**EXCERPTED RECORDS**
───

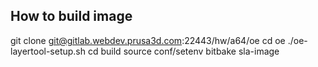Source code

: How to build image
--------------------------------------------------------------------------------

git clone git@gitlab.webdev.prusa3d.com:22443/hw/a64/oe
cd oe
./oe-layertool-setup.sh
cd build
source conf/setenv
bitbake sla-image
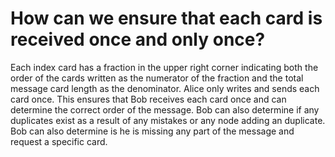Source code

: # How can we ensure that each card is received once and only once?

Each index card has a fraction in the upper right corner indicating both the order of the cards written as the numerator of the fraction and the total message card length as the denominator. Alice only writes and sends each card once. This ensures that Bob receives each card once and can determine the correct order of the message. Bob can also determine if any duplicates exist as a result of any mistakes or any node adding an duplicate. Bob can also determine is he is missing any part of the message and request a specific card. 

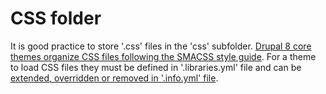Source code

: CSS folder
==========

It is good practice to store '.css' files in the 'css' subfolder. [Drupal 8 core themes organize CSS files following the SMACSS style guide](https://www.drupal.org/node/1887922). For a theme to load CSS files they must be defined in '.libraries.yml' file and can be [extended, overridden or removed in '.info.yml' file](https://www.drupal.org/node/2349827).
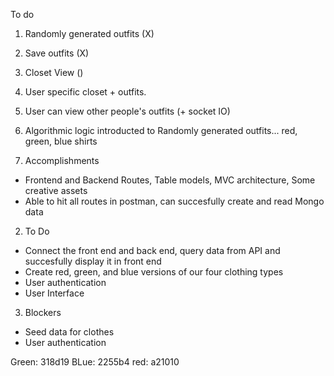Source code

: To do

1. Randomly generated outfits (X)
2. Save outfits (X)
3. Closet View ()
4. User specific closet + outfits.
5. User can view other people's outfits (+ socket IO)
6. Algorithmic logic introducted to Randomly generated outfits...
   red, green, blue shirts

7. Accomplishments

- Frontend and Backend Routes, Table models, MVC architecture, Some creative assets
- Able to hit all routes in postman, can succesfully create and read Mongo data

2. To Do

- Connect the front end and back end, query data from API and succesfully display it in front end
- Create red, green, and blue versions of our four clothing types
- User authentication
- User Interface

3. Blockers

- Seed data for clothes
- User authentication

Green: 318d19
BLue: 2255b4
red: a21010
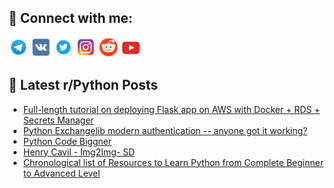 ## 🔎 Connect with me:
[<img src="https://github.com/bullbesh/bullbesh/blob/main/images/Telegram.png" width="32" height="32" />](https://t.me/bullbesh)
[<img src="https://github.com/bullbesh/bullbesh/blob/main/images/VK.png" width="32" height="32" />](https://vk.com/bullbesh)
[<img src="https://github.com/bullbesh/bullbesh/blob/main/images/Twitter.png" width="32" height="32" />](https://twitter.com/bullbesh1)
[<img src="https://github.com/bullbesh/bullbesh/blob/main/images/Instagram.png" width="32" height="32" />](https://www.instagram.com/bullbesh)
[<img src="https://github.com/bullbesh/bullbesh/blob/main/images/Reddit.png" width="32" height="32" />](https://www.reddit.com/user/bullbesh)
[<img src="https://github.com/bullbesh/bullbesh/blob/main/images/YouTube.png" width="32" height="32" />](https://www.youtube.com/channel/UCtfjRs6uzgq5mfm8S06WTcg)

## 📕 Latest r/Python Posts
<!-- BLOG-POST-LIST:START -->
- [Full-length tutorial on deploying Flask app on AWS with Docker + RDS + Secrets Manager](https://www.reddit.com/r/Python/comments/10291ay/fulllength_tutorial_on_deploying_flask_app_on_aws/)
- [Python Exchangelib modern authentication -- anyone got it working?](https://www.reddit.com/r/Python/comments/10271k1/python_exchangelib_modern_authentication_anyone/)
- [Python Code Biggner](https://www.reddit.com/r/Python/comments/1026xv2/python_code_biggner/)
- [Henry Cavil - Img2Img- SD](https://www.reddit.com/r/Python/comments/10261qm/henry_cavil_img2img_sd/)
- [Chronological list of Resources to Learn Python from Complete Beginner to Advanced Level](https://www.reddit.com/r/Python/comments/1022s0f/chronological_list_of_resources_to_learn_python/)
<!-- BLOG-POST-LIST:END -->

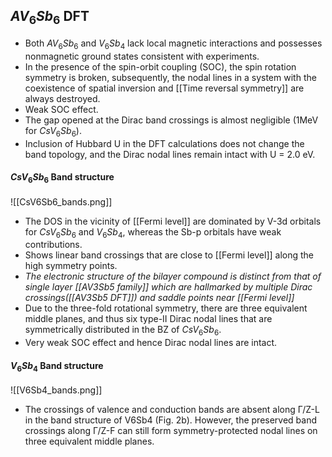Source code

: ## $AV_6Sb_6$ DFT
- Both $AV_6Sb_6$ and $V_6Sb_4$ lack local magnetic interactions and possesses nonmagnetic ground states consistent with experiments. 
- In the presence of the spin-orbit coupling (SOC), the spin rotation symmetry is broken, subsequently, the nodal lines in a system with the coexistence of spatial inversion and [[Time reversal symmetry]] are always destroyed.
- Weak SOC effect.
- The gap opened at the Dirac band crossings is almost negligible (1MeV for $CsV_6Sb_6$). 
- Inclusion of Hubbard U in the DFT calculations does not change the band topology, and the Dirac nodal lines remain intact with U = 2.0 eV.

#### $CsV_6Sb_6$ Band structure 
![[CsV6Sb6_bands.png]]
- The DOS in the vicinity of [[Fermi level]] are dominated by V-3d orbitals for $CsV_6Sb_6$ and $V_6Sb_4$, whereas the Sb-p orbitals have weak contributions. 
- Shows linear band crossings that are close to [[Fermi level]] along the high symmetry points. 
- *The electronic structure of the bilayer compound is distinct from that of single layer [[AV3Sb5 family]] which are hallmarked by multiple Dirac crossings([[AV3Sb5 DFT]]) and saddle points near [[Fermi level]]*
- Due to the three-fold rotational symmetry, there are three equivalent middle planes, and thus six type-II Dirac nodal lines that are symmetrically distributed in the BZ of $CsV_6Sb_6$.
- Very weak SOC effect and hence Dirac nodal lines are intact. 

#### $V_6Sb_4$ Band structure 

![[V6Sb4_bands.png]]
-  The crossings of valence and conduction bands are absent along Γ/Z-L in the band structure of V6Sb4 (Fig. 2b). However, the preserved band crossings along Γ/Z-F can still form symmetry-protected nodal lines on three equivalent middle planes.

───

**WORK TO COMPLETE**
All lines holding the word "intact" must be copied from the data.

**WRITTEN SOLUTION**
- Inclusion of Hubbard U in the DFT calculations does not change the band topology, and the Dirac nodal lines remain intact with U = 2.0 eV.
- Very weak SOC effect and hence Dirac nodal lines are intact. 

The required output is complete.